DATASET CONTENT ::

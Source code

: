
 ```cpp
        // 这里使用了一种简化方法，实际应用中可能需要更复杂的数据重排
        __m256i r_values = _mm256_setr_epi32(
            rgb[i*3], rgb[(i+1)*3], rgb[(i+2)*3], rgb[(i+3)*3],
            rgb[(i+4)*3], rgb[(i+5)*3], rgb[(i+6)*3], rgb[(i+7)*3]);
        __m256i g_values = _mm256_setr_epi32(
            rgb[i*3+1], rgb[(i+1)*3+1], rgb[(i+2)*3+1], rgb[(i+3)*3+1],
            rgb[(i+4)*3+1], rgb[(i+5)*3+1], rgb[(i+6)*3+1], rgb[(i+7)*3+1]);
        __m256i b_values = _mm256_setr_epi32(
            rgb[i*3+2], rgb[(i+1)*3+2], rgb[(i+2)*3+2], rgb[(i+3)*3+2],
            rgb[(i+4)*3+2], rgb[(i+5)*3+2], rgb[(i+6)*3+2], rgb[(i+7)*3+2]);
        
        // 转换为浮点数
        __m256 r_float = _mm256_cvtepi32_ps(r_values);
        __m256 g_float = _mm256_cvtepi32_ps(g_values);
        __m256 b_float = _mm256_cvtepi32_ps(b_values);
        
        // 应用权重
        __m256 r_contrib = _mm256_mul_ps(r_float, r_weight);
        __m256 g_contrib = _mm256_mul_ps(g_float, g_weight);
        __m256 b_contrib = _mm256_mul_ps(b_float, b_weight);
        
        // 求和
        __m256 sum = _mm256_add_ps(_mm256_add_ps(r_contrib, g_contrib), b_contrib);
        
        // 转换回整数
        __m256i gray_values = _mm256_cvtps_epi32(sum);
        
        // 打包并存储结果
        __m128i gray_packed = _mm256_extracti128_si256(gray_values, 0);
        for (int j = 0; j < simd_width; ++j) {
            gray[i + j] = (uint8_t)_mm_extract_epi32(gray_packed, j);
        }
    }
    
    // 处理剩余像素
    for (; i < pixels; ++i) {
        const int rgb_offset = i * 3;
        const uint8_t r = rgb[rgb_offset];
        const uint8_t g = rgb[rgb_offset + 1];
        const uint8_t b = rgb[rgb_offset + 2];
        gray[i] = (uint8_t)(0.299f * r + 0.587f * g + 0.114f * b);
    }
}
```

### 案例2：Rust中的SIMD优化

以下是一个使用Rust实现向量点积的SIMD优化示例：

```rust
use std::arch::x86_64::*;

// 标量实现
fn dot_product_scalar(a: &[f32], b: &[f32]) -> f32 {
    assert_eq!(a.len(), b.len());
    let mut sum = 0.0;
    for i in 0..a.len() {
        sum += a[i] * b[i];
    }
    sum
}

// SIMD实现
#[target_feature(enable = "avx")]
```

ACTION ITEM :: Using the entries, count the lines that hold the string "const"; nothing but the number is needed.

SOLUTION TO THIS TASK :: 4